Starting your own shop/studio/firm/solo-practice requires a different attitude and set of skills from landing a 9-5 job at an agency.
Each mode of working requires its own separate risks. A 9-5 job can disappear in a cloud of stock-induced pink-slips and marketing cutbacks. On the flip side, a lack of business experience or market factors can destroy a startup design business before it even has a chance to get going.
According to a US Census report entitled Business Success: Factors Leading to Surviving and Closing Successfully, of participants surveyed —half of new firms with employees and about a third of new firms without employees made it to four years.
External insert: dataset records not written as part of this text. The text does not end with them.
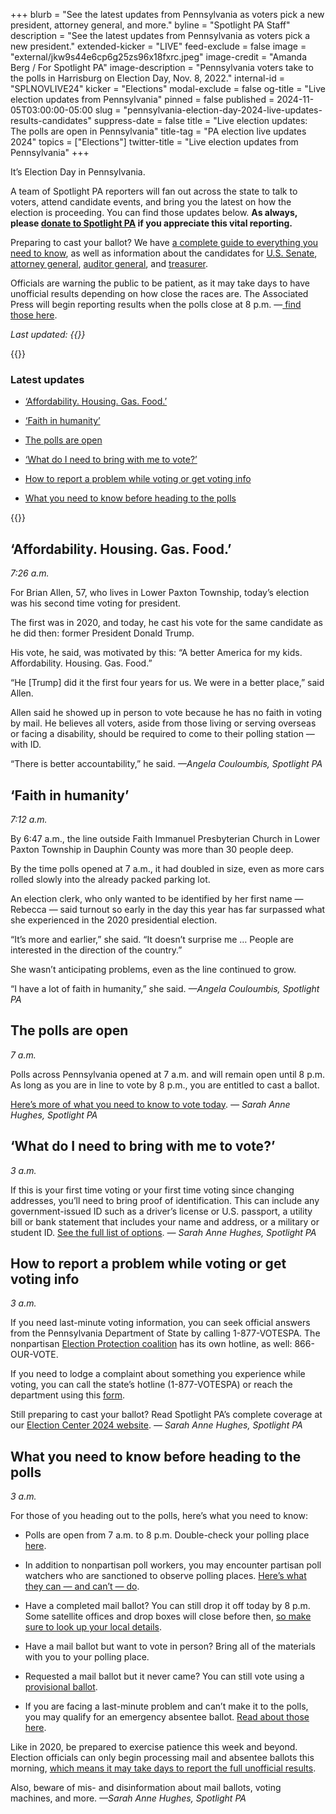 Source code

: +++
blurb = "See the latest updates from Pennsylvania as voters pick a new president, attorney general, and more."
byline = "Spotlight PA Staff"
description = "See the latest updates from Pennsylvania as voters pick a new president."
extended-kicker = "LIVE"
feed-exclude = false
image = "external/jkw9s44e6cp6g25zs96x18fxrc.jpeg"
image-credit = "Amanda Berg / For Spotlight PA"
image-description = "Pennsylvania voters take to the polls in Harrisburg on Election Day, Nov. 8, 2022."
internal-id = "SPLNOVLIVE24"
kicker = "Elections"
modal-exclude = false
og-title = "Live election updates from Pennsylvania"
pinned = false
published = 2024-11-05T03:00:00-05:00
slug = "pennsylvania-election-day-2024-live-updates-results-candidates"
suppress-date = false
title = "Live election updates: The polls are open in Pennsylvania"
title-tag = "PA election live updates 2024"
topics = ["Elections"]
twitter-title = "Live election updates from Pennsylvania"
+++

It’s Election Day in Pennsylvania.

A team of Spotlight PA reporters will fan out across the state to talk to voters, attend candidate events, and bring you the latest on how the election is proceeding. You can find those updates below. <strong>As always, please </strong><a href="https://spotlightpa.donorsupport.co/page/donate-onetime?utm_campaign=in-story-link"><strong>donate to Spotlight PA</strong></a><strong> if you appreciate this vital reporting.</strong>

Preparing to cast your ballot? We have <a href="https://www.spotlightpa.org/news/2024/11/pennsylvania-general-election-day-2024-voter-information/">a complete guide to everything you need to know</a>, as well as information about the candidates for <a href="https://www.spotlightpa.org/news/2024/09/pennsylvania-election-2024-us-senate-candidates-bob-casey-dave-mccormick-third-parties/">U.S. Senate</a>, <a href="https://www.spotlightpa.org/news/2024/09/pennsylvania-election-2024-attorney-general-candidates-eugene-depasquale-dave-sunday/">attorney general</a>, <a href="https://www.spotlightpa.org/news/2024/03/pennsylvania-election-2024-auditor-general-candidates-tim-defoor-malcolm-kenyatta-mark-pinsley/?gad_source=1&amp;gclid=Cj0KCQiA_qG5BhDTARIsAA0UHSLYDx-cbrQyXInGMzEeymzG3Yb8KpqEMViaKd83hBps29llVhTx9vMaArEoEALw_wcB">auditor general</a>, and <a href="https://www.spotlightpa.org/news/2024/09/pennsylvania-election-2024-treasurer-candidates-stacy-garrity-erin-mcclelland/">treasurer</a>.

Officials are warning the public to be patient, as it may take days to have unofficial results depending on how close the races are. The Associated Press will begin reporting results when the polls close at 8 p.m. —<a href="https://www.spotlightpa.org/elections-2024/results/"> find those here</a>.

_Last updated: {{<last-updated>}}_

{{<toc>}}

### Latest updates

- <a href="#spl-heading-1">‘Affordability. Housing. Gas. Food.’</a>

- <a href="#spl-heading-2">‘Faith in humanity’</a>

- <a href="#spl-heading-3">The polls are open</a>

- <a href="#spl-heading-4">‘What do I need to bring with me to vote?’</a>

- <a href="#spl-heading-5">How to report a problem while voting or get voting info</a>

- <a href="#spl-heading-6">What you need to know before heading to the polls</a>

{{</toc>}}

<h2 id="spl-heading-1">‘Affordability. Housing. Gas. Food.’</h2>

<em>7:26 a.m.</em>

For Brian Allen, 57, who lives in Lower Paxton Township, today’s election was his second time voting for president.

The first was in 2020, and today, he cast his vote for the same candidate as he did then: former President Donald Trump.

His vote, he said, was motivated by this: “A better America for my kids. Affordability. Housing. Gas. Food.”

“He \[Trump\] did it the first four years for us. We were in a better place,” said Allen.

Allen said he showed up in person to vote because he has no faith in voting by mail. He believes all voters, aside from those living or serving overseas or facing a disability, should be required to come to their polling station — with ID.

“There is better accountability,” he said. <em>—Angela Couloumbis, Spotlight PA</em>

<h2 id="spl-heading-2">‘Faith in humanity’</h2>

<em>7:12 a.m.</em>

By 6:47 a.m., the line outside Faith Immanuel Presbyterian Church in Lower Paxton Township in Dauphin County was more than 30 people deep.

By the time polls opened at 7 a.m., it had doubled in size, even as more cars rolled slowly into the already packed parking lot.

An election clerk, who only wanted to be identified by her first name — Rebecca — said turnout so early in the day this year has far surpassed what she experienced in the 2020 presidential election.

“It’s more and earlier,” she said. “It doesn’t surprise me … People are interested in the direction of the country.”

She wasn’t anticipating problems, even as the line continued to grow.

“I have a lot of faith in humanity,” she said. <em>—Angela Couloumbis, Spotlight PA</em>

<h2 id="spl-heading-3">The polls are open</h2>

<em>7 a.m.</em>

Polls across Pennsylvania opened at 7 a.m. and will remain open until 8 p.m. As long as you are in line to vote by 8 p.m., you are entitled to cast a ballot.

<a href="https://www.spotlightpa.org/news/2024/11/pennsylvania-general-election-day-2024-voter-information/">Here’s more of what you need to know to vote today</a>. <em>— Sarah Anne Hughes, Spotlight PA</em>

<h2 id="spl-heading-4">‘What do I need to bring with me to vote?’</h2>

<em>3 a.m.</em>

If this is your first time voting or your first time voting since changing addresses, you’ll need to bring proof of identification. This can include any government-issued ID such as a driver’s license or U.S. passport, a utility bill or bank statement that includes your name and address, or a military or student ID. <a href="https://www.vote.pa.gov/Register-to-Vote/Pages/Voter-ID-for-First-Time-Voters.aspx">See the full list of options</a>. <em>— Sarah Anne Hughes, Spotlight PA</em>

<h2 id="spl-heading-5">How to report a problem while voting or get voting info</h2>

<em>3 a.m.</em>

If you need last-minute voting information, you can seek official answers from the Pennsylvania Department of State by calling 1-877-VOTESPA. The nonpartisan <a href="https://866ourvote.org/">Election Protection coalition</a> has its own hotline, as well: 866-OUR-VOTE.

If you need to lodge a complaint about something you experience while voting, you can call the state’s hotline (1-877-VOTESPA) or reach the department using this <a href="https://www.pavoterservices.pa.gov/Pages/ReportElectionComplaints.aspx">form</a>.

Still preparing to cast your ballot? Read Spotlight PA’s complete coverage at our <a href="https://www.spotlightpa.org/elections/">Election Center 2024 website</a>. <em>— Sarah Anne Hughes, Spotlight PA</em>

<h2 id="spl-heading-6">What you need to know before heading to the polls</h2>

<em>3 a.m.</em>

For those of you heading out to the polls, here’s what you need to know:

- Polls are open from 7 a.m. to 8 p.m. Double-check your polling place <a href="https://www.pavoterservices.pa.gov/Pages/PollingPlaceInfo.aspx">here</a>.

- In addition to nonpartisan poll workers, you may encounter partisan poll watchers who are sanctioned to observe polling places. <a href="https://www.spotlightpa.org/news/2024/03/pennsylvania-poll-watcher-election-2024-donald-trump-explainer/">Here’s what they can — and can’t — do</a>.

- Have a completed mail ballot? You can still drop it off today by 8 p.m. Some satellite offices and drop boxes will close before then, <a href="https://www.pa.gov/en/agencies/vote/voter-support/mail-in-and-absentee-ballot/return-ballot.html">so make sure to look up your local details</a>.

- Have a mail ballot but want to vote in person? Bring all of the materials with you to your polling place.

- Requested a mail ballot but it never came? You can still vote using a <a href="https://www.pa.gov/en/agencies/vote/voter-support/provisional-ballot.html">provisional ballot</a>.

- If you are facing a last-minute problem and can’t make it to the polls, you may qualify for an emergency absentee ballot. <a href="https://www.pa.gov/en/agencies/vote/voter-support/mail-in-and-absentee-ballot/emergency-absentee-ballot.html">Read about those here</a>.

Like in 2020, be prepared to exercise patience this week and beyond. Election officials can only begin processing mail and absentee ballots this morning, <a href="https://www.spotlightpa.org/news/2024/10/pennsylvania-election-mail-ballots-precanvassing-101/">which means it may take days to report the full unofficial results</a>.

Also, beware of mis- and disinformation about mail ballots, voting machines, and more. <em>—Sarah Anne Hughes, Spotlight PA</em><strong></strong>

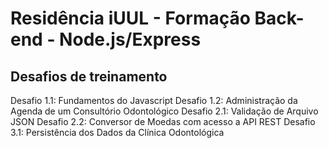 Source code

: # Residência iUUL - Formação Back-end - Node.js/Express
## Desafios de treinamento

Desafio 1.1: Fundamentos do Javascript
Desafio 1.2: Administração da Agenda de um Consultório Odontológico
Desafio 2.1: Validação de Arquivo JSON
Desafio 2.2: Conversor de Moedas com acesso a API REST
Desafio 3.1: Persistência dos Dados da Clínica Odontológica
Why did you choose to start a new firm/studio/solo-practice? Why did you choose to join the 9-5 workforce? How did you make that decision? What have been your experience, regrets, accomplishments, and epiphanies?
Resources:
1. 10 Rules of Cash Flow (paragraph 2 has reference to 80%)
2. US Census report: “Business Success: Factors Leading to Surviving and Closing Successfully”
+ Topic and entry posted on behalf of Gahlord Dewald
Man, graduates are getting all the attention this week…
I, personally, don't think they should — everybody is free to do whatever they want of course. Not because I don't commend or encourage entrepreneurship and being gutsy, but the amount of stuff that can be absorved in 1, 2, 3 years at a design firm is invaluable. Specially interaction with people (designers, vendors, clients, etc.) after being surrounded by other students during college. There is too much to learn from employers and higher-ranking creatives, passing on that opportunity (if it arises) negates the apprenticeship aspect of design — which can be rewarding if in the correct environment. There are many, many benefits to being in a 9 to 5 initially.
Obviously there is no better learning tool — even if hard — than throwing yourself in the water and see if you can swim. Starting a business must be hard, but millions of people have done it so it can't be that hard. If a designer has the itch (or the need) to open a firm or go solo: godspeed. But they might be passing on a real important experience of working in a design firm.